Directory service component diagram
  • Directory servers, which maintain and serve requests for directory data.

    In most deployments, directory servers use data replication to ensure that their data sets eventually converge everywhere. This documentation refers to a replicated directory server as a replica.

  • Directory proxy servers that forward requests for directory data to directory servers, and return directory server responses to client applications.

  • Replication servers that transmit data replication messages among replicas.

    You can configure a directory server to act as a replication server as well. A standalone replication server plays only the replication server role, brokering replication change messages. It does not store directory data.

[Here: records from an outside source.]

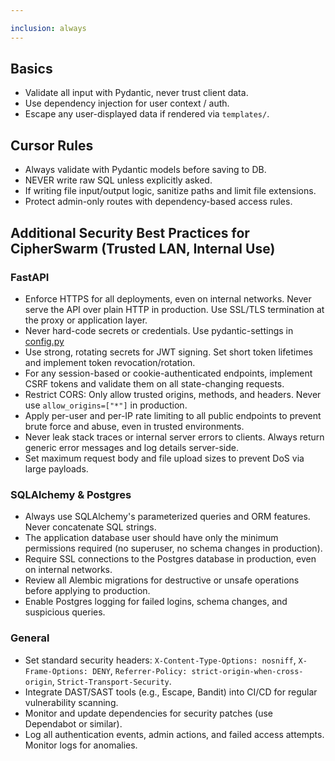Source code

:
 ```yaml
---

inclusion: always
---
```

## Basics

- Validate all input with Pydantic, never trust client data.
- Use dependency injection for user context / auth.
- Escape any user-displayed data if rendered via `templates/`.

## Cursor Rules

- Always validate with Pydantic models before saving to DB.
- NEVER write raw SQL unless explicitly asked.
- If writing file input/output logic, sanitize paths and limit file extensions.
- Protect admin-only routes with dependency-based access rules.

## Additional Security Best Practices for CipherSwarm (Trusted LAN, Internal Use)

### FastAPI

- Enforce HTTPS for all deployments, even on internal networks. Never serve the API over plain HTTP in production. Use SSL/TLS termination at the proxy or application layer.
- Never hard-code secrets or credentials. Use pydantic-settings in [config.py](mdc:app/core/config.py)
- Use strong, rotating secrets for JWT signing. Set short token lifetimes and implement token revocation/rotation.
- For any session-based or cookie-authenticated endpoints, implement CSRF tokens and validate them on all state-changing requests.
- Restrict CORS: Only allow trusted origins, methods, and headers. Never use `allow_origins=["*"]` in production.
- Apply per-user and per-IP rate limiting to all public endpoints to prevent brute force and abuse, even in trusted environments.
- Never leak stack traces or internal server errors to clients. Always return generic error messages and log details server-side.
- Set maximum request body and file upload sizes to prevent DoS via large payloads.

### SQLAlchemy & Postgres

- Always use SQLAlchemy's parameterized queries and ORM features. Never concatenate SQL strings.
- The application database user should have only the minimum permissions required (no superuser, no schema changes in production).
- Require SSL connections to the Postgres database in production, even on internal networks.
- Review all Alembic migrations for destructive or unsafe operations before applying to production.
- Enable Postgres logging for failed logins, schema changes, and suspicious queries.

### General

- Set standard security headers: `X-Content-Type-Options: nosniff`, `X-Frame-Options: DENY`, `Referrer-Policy: strict-origin-when-cross-origin`, `Strict-Transport-Security`.
- Integrate DAST/SAST tools (e.g., Escape, Bandit) into CI/CD for regular vulnerability scanning.
- Monitor and update dependencies for security patches (use Dependabot or similar).
- Log all authentication events, admin actions, and failed access attempts. Monitor logs for anomalies.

  • DSML gateways that intermediate between DSML client applications and an LDAP directory.

  • REST to LDAP gateways that intermediate between RESTful HTTP client applications and LDAP directories.

  • LDAP client tools and server administration tools for testing and managing servers.

Directory Servers

Directory servers have the following characteristics.

Roles

Directory servers provide access to their copy of the distributed directory database. A directory server usually functions as the repository of identities for users, applications, and things. They respond to requests from client applications directly or indirectly through directory proxy servers. This includes the following:

  • LDAP requests for authentication, reads, and updates.

    An LDAP client application authenticates with the directory server, and then performs one or more operations before either reauthenticating to reuse the connection or ending the session and closing the connection.

  • HTTP read and update requests, often including credentials for authentication.

    An HTTP request translates to one or more internal LDAP requests.

  • Administrative requests, such as requests to modify the server configuration or to perform a task such as backup or LDIF export.

  • JMX and SNMP requests specifically for monitoring information.

In deployments with multiple replicas, directory servers replay replicated operations. Expect each replica to replay every successful update to any replica.

Data

In addition to the libraries and tools delivered with the server distribution, a directory server is associated with the following persistent state information and local data:

User data

Directory servers store user data. The directory server stores the data in local storage, such as an internal disk or an attached disk array. The storage must keep pace with throughput for update operations.

The amount of user data depends entirely on the deployment, ranging from a few LDAP entries to more than a billion. The amount of user data grows or shrinks in deployment depending on the pattern of update operations.

The directory server stores user data in a backend database. For details, see Data Storage.

Metadata for replication

A directory server can be a replica of other directory servers, meaning it can hold an eventually consistent copy of the data on the other replicas. To avoid an individual server becoming a single point of failure, almost all real-world deployments depend on replication.

When serving a request to update directory data, the directory server modifies its data and sends a request to a replication server. The replication server, described in Replication Servers, ensures that all other replicas update their data to eventually reflect the current state of the data.

To tolerate network partitions, the directory service supports concurrent update operations on different replicas. Concurrent updates potentially cause conflicts, but directory servers can resolve most conflicts automatically. To resolve conflicts, a directory server stores historical metadata alongside user data, trading space for resilience. For details, see About Replication.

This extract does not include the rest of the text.